Women who did work had low positions and worked largely in factories controlled by men. Additionally, they had no right to vote in elections. Closely related to the abolitionist movement, both movements aimed for social reform and liberation from oppression.
Then, during the Second Great Awakening in the United States, women became moral advocates, while most women joined the Temperance Movement others were attracted to the abolition of slavery and expanding rights for women. In 1844, the Seneca Convention, led by the Quakers, another group of leading abolitionists, was the first organized convention to discuss the social, civil and religious condition and rights of women.
Prominent women from this convention include Sojourner Truth, Elizabeth Stanton and Susan Brownell Anthony. After the Civil War, Elizabeth Stanton and Susan Anthony created a newspaper called The Revolution to help rally support for the right to vote, which helped to launch the suffrage movement in the United States.
In 1869, John Allen Campbell, the first Governor of Wyoming, granted women the right to vote, making Wyoming the first state to do so. Congress passed the 19th Amendment in 1919, and enough states ratified the amendment making the right for women to vote legal in the United States by 1920.
But, the fight didn't end here, it was just beginning.
The second wave of feminism began in the 1960s. Women were not happy with resuming their roles as housewives, especially after all their jobs had been replaced with male workers after the Second World War. The second wave started in the United States before it spread to Western countries and focused on the injustices of reproductive rights, domestic violence, rape and workplace safety.
Women began to create their own culture in a way that the movement spread through feminist films, music, books and even restaurants. They began to accomplish a lot. The Equal Pay Act of 1963 and Title VII of the Civil Rights Act of 1964 helped achieve greater equality for women. Supreme Court rulings like Griswold v. Connecticut and Roe v. Wade legalized abortion in the first trimester of pregnancy.
Later, as many women began to finally enter the workplace in 1974, the Equal Credit Opportunity Act became a law. It banned discrimination to access credit between the sexes and was later ratified to include age, religion and race. This came to be because many women, despite their earnings, were being denied credit in their own name. Usually, they needed a male cosigner before they could get loans or credit cards.
Gloria Steinem was prominent during this time as a journalist reporting on political campaigns and progressive social issues, including the women's liberation movement. She was the first to speak publicly in 1969 at a speak-out event to legalize abortion in New York State, where she shared the story of the abortion she had at 22 years old. Her life had soon been dedicated to the cause of women's rights, as she led marches and toured the country as an in-demand speaker.
Starting back up in the 1990s, the third wave of feminism changed everything, as it focused less on laws and politics and instead on self identity. There were lots of improvements in political representation and equality for women. 1991 was referred to as the "Year of the Woman."
By 1993, five women had joined the US Senate.
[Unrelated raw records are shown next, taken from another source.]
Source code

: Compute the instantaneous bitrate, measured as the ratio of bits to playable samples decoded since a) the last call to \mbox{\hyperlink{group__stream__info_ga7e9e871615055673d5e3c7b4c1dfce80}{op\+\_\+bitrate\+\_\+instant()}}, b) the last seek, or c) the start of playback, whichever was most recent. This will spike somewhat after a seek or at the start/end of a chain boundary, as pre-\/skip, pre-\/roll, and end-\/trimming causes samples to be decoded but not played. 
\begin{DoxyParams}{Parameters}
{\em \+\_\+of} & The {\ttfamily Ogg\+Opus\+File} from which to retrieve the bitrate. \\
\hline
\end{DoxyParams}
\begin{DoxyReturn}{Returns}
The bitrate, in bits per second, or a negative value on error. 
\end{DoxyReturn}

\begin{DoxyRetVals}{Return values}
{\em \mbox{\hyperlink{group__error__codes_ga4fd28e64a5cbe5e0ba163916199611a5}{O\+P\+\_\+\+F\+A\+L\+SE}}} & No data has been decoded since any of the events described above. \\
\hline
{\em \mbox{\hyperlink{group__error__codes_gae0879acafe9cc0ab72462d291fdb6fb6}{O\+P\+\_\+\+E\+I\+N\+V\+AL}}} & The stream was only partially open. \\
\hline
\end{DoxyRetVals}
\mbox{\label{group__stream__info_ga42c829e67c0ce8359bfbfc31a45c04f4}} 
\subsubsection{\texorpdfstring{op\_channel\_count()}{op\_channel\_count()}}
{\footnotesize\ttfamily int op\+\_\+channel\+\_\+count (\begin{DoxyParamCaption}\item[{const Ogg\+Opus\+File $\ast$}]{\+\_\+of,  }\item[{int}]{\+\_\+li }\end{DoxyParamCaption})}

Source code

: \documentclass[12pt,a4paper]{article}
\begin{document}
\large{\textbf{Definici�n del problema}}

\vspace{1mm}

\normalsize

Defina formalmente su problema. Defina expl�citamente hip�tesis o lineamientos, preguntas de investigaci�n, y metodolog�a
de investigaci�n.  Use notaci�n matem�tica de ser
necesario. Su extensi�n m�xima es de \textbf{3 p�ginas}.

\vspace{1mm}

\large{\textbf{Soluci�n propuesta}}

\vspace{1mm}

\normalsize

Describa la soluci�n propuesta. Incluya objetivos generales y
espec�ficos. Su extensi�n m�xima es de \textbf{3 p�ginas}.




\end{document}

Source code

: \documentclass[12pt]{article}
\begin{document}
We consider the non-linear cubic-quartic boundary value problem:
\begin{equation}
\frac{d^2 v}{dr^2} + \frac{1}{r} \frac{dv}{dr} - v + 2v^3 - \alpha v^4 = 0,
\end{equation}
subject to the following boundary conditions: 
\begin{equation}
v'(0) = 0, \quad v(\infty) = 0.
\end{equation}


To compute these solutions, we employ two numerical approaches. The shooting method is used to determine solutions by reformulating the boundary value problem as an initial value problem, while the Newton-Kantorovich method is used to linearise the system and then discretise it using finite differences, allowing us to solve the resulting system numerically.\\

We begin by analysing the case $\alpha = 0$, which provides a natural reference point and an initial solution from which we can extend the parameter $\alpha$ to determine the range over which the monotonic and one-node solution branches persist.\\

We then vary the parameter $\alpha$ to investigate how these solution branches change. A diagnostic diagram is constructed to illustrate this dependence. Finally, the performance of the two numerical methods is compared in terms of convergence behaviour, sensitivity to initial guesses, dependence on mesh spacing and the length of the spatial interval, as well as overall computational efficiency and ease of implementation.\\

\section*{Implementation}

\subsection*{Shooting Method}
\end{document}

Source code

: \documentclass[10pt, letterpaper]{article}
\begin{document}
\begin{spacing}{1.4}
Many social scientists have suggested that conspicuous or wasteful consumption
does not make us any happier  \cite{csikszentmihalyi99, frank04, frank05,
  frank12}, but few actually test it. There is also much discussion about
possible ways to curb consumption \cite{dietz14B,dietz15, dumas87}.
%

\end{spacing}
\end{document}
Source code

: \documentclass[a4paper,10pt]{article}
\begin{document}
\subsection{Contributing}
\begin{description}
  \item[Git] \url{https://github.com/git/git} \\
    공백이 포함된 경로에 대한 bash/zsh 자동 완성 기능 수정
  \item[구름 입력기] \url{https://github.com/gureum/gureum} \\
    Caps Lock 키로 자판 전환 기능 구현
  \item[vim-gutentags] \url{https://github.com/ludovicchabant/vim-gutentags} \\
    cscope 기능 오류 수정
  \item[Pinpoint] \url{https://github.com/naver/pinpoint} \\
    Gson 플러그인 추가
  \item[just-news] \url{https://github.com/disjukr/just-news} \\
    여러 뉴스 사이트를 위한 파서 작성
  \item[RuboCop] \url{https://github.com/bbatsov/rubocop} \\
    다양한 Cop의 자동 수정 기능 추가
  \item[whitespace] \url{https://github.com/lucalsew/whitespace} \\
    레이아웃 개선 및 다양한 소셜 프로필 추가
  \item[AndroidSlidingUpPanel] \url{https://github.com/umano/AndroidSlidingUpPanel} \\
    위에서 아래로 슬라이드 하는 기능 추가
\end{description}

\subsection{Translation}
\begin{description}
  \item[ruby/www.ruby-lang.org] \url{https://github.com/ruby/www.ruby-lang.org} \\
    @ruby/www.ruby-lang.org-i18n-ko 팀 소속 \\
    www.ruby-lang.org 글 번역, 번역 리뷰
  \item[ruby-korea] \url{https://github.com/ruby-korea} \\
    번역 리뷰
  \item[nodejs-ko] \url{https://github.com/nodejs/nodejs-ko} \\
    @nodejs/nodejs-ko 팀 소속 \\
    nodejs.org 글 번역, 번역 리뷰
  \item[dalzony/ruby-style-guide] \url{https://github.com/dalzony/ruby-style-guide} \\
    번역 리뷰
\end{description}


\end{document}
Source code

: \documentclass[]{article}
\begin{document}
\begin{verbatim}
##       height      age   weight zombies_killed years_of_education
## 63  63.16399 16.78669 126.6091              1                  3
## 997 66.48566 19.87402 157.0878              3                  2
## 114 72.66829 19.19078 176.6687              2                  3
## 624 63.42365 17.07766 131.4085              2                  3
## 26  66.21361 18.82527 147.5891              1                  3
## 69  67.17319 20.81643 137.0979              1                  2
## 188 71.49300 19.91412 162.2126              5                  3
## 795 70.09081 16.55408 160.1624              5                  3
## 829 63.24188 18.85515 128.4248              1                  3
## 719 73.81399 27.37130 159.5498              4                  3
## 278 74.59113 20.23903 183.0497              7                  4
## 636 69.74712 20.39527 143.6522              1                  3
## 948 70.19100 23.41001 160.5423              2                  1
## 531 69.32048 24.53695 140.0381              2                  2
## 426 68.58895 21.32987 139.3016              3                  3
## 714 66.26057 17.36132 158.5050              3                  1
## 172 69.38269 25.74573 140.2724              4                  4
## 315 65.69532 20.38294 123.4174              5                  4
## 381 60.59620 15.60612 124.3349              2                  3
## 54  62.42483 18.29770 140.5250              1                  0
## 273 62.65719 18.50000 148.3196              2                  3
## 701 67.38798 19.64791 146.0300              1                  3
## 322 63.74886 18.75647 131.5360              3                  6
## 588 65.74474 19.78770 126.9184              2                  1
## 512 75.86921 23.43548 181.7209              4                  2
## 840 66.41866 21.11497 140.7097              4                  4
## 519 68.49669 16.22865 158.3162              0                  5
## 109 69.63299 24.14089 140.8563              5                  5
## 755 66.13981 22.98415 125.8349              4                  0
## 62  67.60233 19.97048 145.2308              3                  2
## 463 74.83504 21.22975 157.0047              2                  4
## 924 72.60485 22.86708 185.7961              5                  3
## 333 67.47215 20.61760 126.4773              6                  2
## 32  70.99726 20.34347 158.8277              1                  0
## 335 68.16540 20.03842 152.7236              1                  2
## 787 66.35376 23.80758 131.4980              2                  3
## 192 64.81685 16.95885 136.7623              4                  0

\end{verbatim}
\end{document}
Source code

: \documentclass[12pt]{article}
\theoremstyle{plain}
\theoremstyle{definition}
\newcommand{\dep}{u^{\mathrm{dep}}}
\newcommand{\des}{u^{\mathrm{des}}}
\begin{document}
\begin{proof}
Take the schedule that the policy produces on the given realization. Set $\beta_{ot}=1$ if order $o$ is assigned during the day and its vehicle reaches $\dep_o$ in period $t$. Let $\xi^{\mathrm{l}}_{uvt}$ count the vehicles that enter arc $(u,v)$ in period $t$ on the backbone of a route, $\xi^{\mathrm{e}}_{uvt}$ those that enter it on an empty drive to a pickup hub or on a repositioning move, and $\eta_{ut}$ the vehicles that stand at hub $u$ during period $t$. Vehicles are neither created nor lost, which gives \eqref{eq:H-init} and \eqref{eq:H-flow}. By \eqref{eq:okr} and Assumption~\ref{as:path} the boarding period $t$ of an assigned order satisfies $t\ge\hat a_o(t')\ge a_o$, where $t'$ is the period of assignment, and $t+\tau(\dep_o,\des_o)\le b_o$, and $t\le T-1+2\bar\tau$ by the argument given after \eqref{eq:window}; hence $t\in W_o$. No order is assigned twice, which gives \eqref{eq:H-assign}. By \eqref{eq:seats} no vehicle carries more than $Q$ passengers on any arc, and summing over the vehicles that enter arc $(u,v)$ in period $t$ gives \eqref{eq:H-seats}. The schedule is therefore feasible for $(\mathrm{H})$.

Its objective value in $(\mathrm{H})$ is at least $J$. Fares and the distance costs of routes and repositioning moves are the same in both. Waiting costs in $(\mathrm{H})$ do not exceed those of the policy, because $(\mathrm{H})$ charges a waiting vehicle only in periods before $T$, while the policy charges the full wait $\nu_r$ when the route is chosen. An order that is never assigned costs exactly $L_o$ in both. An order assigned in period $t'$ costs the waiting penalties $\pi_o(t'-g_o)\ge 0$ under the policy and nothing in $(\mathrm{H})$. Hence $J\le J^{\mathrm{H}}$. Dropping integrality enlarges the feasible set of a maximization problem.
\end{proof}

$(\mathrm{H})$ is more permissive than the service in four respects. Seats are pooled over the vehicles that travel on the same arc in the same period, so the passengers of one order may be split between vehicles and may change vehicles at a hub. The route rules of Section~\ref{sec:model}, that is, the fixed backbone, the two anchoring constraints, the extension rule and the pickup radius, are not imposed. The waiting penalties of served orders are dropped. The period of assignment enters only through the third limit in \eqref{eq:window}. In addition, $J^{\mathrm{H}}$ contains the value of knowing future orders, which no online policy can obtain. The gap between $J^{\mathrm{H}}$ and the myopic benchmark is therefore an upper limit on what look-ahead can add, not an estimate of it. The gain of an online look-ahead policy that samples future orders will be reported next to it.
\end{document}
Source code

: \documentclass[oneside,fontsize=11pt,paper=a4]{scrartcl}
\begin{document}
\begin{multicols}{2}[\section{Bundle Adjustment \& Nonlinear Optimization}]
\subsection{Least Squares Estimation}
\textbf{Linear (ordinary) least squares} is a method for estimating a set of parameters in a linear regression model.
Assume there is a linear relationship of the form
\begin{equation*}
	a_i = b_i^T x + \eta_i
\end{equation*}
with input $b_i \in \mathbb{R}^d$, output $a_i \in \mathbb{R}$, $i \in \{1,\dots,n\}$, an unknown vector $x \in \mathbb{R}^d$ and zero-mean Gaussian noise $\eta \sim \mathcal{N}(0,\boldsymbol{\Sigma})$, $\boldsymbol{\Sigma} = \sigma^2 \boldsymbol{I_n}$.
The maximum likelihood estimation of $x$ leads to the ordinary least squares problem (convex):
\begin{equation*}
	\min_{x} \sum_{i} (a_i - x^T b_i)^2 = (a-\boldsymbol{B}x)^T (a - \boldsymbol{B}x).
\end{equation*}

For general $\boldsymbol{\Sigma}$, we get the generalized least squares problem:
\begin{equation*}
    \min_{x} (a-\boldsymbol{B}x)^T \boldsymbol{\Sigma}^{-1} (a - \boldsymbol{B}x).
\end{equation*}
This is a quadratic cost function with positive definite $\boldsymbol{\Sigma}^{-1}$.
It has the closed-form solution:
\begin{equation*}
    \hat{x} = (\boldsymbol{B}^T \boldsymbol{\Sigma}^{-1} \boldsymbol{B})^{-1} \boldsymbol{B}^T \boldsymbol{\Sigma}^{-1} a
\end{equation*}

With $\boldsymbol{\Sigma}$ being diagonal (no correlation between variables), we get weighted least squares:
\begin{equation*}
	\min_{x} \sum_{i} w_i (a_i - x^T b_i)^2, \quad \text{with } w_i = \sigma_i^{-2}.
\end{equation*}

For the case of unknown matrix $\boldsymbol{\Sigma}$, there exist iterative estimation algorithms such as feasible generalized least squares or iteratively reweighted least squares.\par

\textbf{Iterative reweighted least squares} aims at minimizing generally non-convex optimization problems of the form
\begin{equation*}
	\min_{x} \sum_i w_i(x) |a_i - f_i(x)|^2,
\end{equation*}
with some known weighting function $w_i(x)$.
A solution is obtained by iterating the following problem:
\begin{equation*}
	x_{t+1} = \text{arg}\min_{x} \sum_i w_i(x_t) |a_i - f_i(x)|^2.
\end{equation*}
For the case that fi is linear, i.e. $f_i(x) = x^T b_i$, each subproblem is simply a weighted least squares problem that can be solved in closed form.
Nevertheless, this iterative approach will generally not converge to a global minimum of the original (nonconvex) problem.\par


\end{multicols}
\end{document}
The first female Attorney General and first female Secretary of State took office at the time, and Ruth Bader Ginsburg became the second woman in the Supreme Court. The Violence Against Women Act, which improved justice for women who faced abuse passed in 1995, making it a significant achievement in the Third Wave.
But, when the Supreme Court upheld the Partial Birth Abortion Ban Act with restrictions on abortion, there was a massive protest called the 'March for Women's Lives' in Washington DC in 2004. Nonetheless, the act was not repealed. Transfeminism was also brought more into the mainstream in the Third Wave and redefined women as powerful, assertive and in control of their own sexuality.
This gave rise to some pop culture icons we know and love today like Madonna and Mary J. Blige. The media also followed suit with television shows like Sex and the City, Buffy the Vampire Slayer or children movies like Mulan and The Incredibles, which all focus on the independence of women.
Although much has changed since the first wave, the fight for feminism is not over. Some women are still oppressed in today's society, and sometimes, it seems as if they are inferior to others. Together we must fight for equality and the women who clearly run the world. Some may argue that there was a fourth wave of feminism that began in 2012, but we are the fourth wave. It is up to us to stand for what's right and pave the way for our new nation.